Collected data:
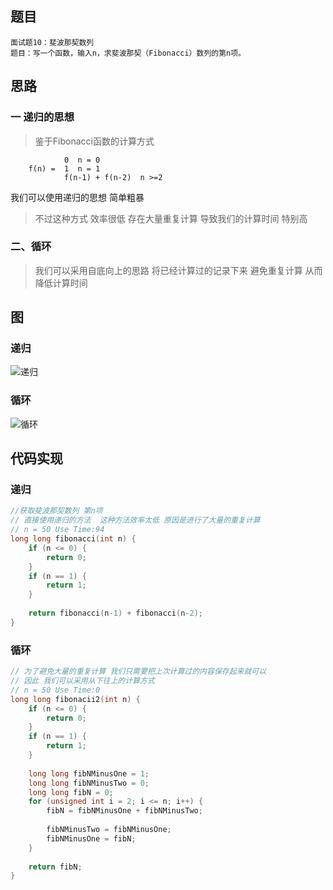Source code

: 
## 题目

```
面试题10：斐波那契数列
题目：写一个函数，输入n，求斐波那契（Fibonacci）数列的第n项。
```

## 思路

### 一 递归的思想

> 鉴于Fibonacci函数的计算方式

```
            0  n = 0
    f(n) =  1  n = 1
            f(n-1) + f(n-2)  n >=2
```
我们可以使用递归的思想 简单粗暴 
> 不过这种方式 效率很低 存在大量重复计算 导致我们的计算时间 特别高

### 二、循环

> 我们可以采用自底向上的思路 将已经计算过的记录下来 避免重复计算 从而降低计算时间


## 图

### 递归

![递归](http://og0h689k8.bkt.clouddn.com/18-3-12/43700653.jpg)

### 循环

![循环](http://og0h689k8.bkt.clouddn.com/18-3-12/6953995.jpg)


## 代码实现

### 递归

```c
//获取斐波那契数列 第n项
// 直接使用递归的方法  这种方法效率太低 原因是进行了大量的重复计算
// n = 50 Use Time:94
long long fibonacci(int n) {
    if (n <= 0) {
        return 0;
    }
    if (n == 1) {
        return 1;
    }
    
    return fibonacci(n-1) + fibonacci(n-2);
}
```

### 循环

```c
// 为了避免大量的重复计算 我们只需要把上次计算过的内容保存起来就可以
// 因此 我们可以采用从下往上的计算方式
// n = 50 Use Time:0
long long fibonacii2(int n) {
    if (n <= 0) {
        return 0;
    }
    if (n == 1) {
        return 1;
    }
    
    long long fibNMinusOne = 1;
    long long fibNMinusTwo = 0;
    long long fibN = 0;
    for (unsigned int i = 2; i <= n; i++) {
        fibN = fibNMinusOne + fibNMinusTwo;
        
        fibNMinusTwo = fibNMinusOne;
        fibNMinusOne = fibN;
    }
    
    return fibN;
}
```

*WORK INSTRUCTIONS*. Go through the records above. Copy each line in which the string "http" appears.

*OUTPUT OF THE EXERCISE*.
![递归](http://og0h689k8.bkt.clouddn.com/18-3-12/43700653.jpg)
![循环](http://og0h689k8.bkt.clouddn.com/18-3-12/6953995.jpg)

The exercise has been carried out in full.